··· Given records ···

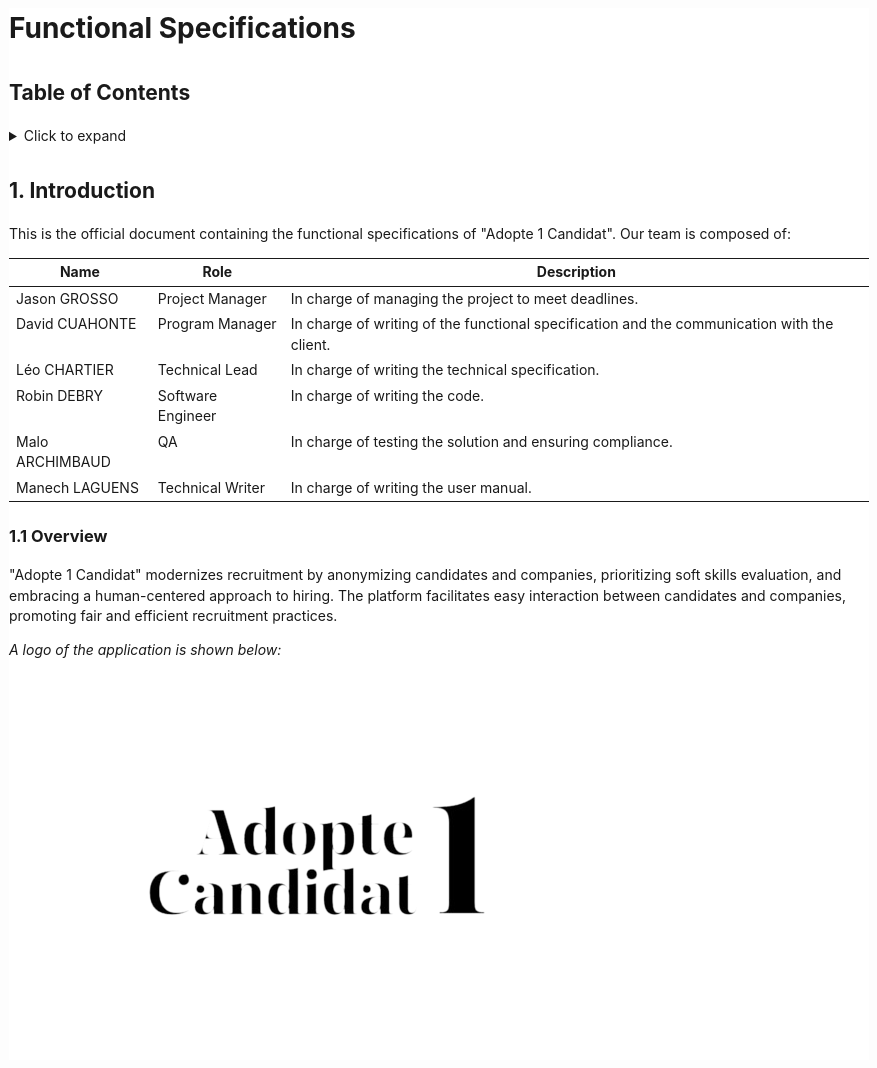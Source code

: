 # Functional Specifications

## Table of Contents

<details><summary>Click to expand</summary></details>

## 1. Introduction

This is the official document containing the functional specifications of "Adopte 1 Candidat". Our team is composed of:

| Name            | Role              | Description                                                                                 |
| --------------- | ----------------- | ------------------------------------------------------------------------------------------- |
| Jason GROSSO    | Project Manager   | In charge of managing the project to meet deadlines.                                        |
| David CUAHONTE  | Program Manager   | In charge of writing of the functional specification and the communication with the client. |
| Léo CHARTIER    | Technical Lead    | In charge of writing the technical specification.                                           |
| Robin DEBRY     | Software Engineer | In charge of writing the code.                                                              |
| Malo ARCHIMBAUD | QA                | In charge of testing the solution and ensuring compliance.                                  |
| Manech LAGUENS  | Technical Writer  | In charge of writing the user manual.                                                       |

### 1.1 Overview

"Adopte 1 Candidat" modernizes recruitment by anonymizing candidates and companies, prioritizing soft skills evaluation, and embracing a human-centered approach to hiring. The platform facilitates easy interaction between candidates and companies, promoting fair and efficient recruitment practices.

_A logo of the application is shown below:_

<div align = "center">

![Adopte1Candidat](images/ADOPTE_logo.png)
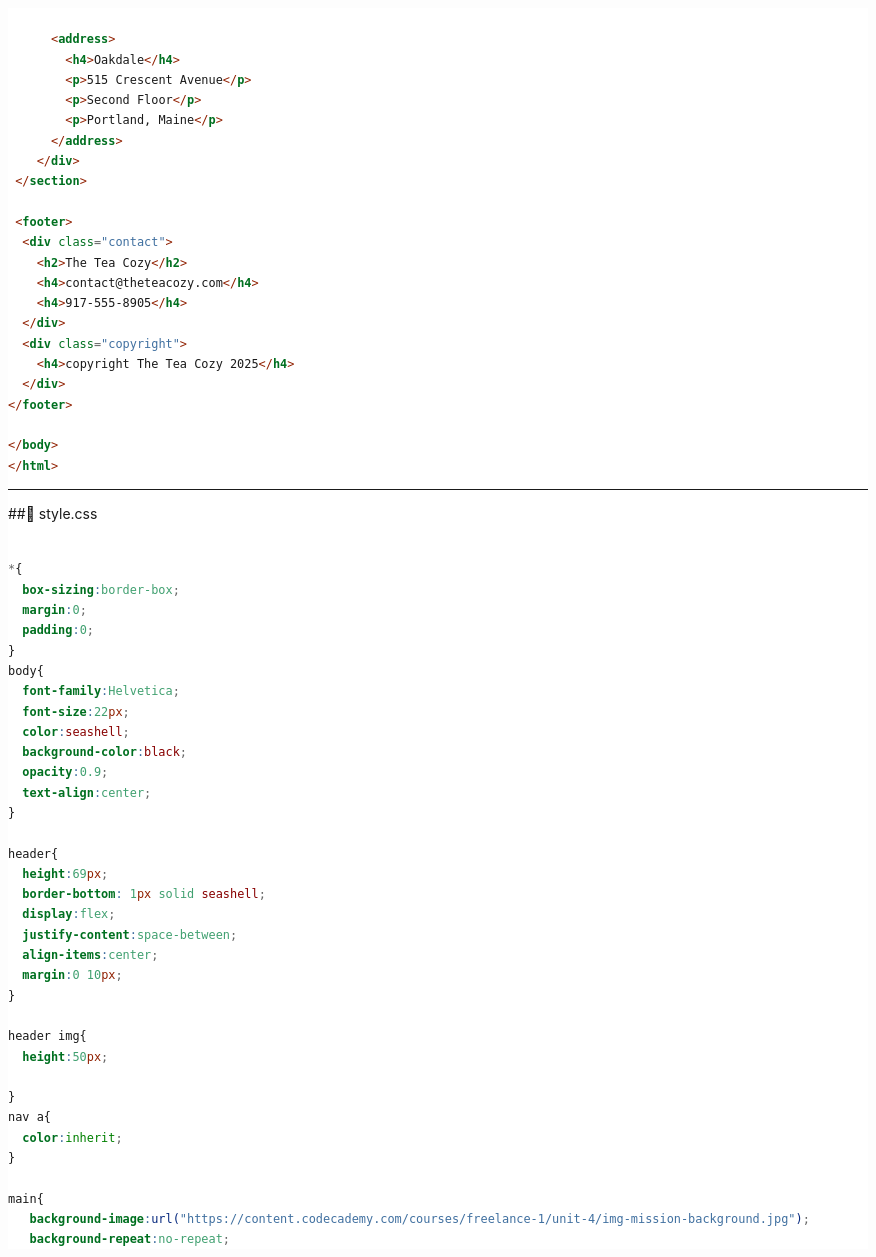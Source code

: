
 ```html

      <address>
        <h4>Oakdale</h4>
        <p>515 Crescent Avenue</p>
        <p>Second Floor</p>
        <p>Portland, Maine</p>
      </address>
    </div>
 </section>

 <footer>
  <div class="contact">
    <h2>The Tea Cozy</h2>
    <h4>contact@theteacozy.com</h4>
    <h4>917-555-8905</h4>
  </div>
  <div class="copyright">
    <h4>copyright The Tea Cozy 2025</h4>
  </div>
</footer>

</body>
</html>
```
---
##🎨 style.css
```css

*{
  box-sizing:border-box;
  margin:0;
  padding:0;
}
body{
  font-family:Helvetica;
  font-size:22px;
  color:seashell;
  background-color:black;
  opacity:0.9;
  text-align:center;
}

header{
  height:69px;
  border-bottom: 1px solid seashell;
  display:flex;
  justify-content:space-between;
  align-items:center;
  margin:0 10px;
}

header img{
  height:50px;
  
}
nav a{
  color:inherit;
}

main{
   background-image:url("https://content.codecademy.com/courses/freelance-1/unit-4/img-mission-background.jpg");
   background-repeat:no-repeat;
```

···

Description of the task
Go through the records and copy each line with "Manager" in it.

Output for this exercise
| Jason GROSSO    | Project Manager   | In charge of managing the project to meet deadlines.                                        |
| David CUAHONTE  | Program Manager   | In charge of writing of the functional specification and the communication with the client. |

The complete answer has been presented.